I read these lovely stories of little girls being taught how to cross-stitch or knit by their precious mothers and grandmothers. My wonderful mother didn’t teach me the art of needlecrafts. Her area of expertise was sewing. She never hesitated to tackle the hardest patterns. Especially the Vogue patterns.
No, I learned pretty much on my own. In middle school our P.E. teacher wanted the girls to learn something domestic, so she taught us to knit. Just the knit stitch and the long-tail method of casting on. I was hooked. My best-friend, Tory, taught me how to purl. She was left handed so we had to use a mirror so I could figure it out.
One day when my mom came home from the fabric department in our huge local Liberty House Department store, she gave me one of the most beautiful projects I had seen. It was a pre-worked piece of needlepoint canvas that was just waiting for me to finish the background in my choice of colors.
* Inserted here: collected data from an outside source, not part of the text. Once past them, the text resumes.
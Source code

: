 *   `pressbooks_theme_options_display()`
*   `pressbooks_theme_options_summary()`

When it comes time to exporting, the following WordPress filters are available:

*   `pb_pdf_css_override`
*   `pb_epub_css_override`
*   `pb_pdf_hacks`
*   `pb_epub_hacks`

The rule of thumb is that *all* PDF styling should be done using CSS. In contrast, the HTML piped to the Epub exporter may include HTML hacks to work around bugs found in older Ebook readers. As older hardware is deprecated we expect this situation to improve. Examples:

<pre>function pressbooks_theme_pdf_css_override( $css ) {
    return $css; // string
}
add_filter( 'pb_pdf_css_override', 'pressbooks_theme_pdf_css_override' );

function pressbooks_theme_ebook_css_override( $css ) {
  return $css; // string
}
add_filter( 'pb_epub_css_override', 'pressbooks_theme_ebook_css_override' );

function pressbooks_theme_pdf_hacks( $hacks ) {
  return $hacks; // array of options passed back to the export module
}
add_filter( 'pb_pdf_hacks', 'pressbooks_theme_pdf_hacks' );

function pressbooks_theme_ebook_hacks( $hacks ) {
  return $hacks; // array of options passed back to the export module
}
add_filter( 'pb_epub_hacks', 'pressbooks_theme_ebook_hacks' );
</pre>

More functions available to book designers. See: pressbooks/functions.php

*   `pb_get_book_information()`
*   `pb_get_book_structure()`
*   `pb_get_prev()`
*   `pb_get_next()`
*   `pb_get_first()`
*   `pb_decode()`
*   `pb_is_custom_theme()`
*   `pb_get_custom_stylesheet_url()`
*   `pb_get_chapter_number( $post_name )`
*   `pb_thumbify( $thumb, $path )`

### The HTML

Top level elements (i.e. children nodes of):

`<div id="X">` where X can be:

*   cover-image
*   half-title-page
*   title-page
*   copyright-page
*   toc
The store had a huge selection of yarn and designs and supplies.  I found the color I wanted to use and figured out how to do the needlepoint stitch from looking at the finished work that had already been done.
Fast forward a few years, (decades maybe) and I’m still enjoying needlework of all kinds and am working in the most wonderful place a stitcher could imagine. Kooler Design Studio. I feel like a kid in a candy store.
The Studio has racks and racks of finished models and artwork that has been featured in books, leaflets and made into kits. Persian yarn and 6-ply floss cones and skeins line the walls. The atmosphere is comfortable and creative. A stitcher’s Paradise.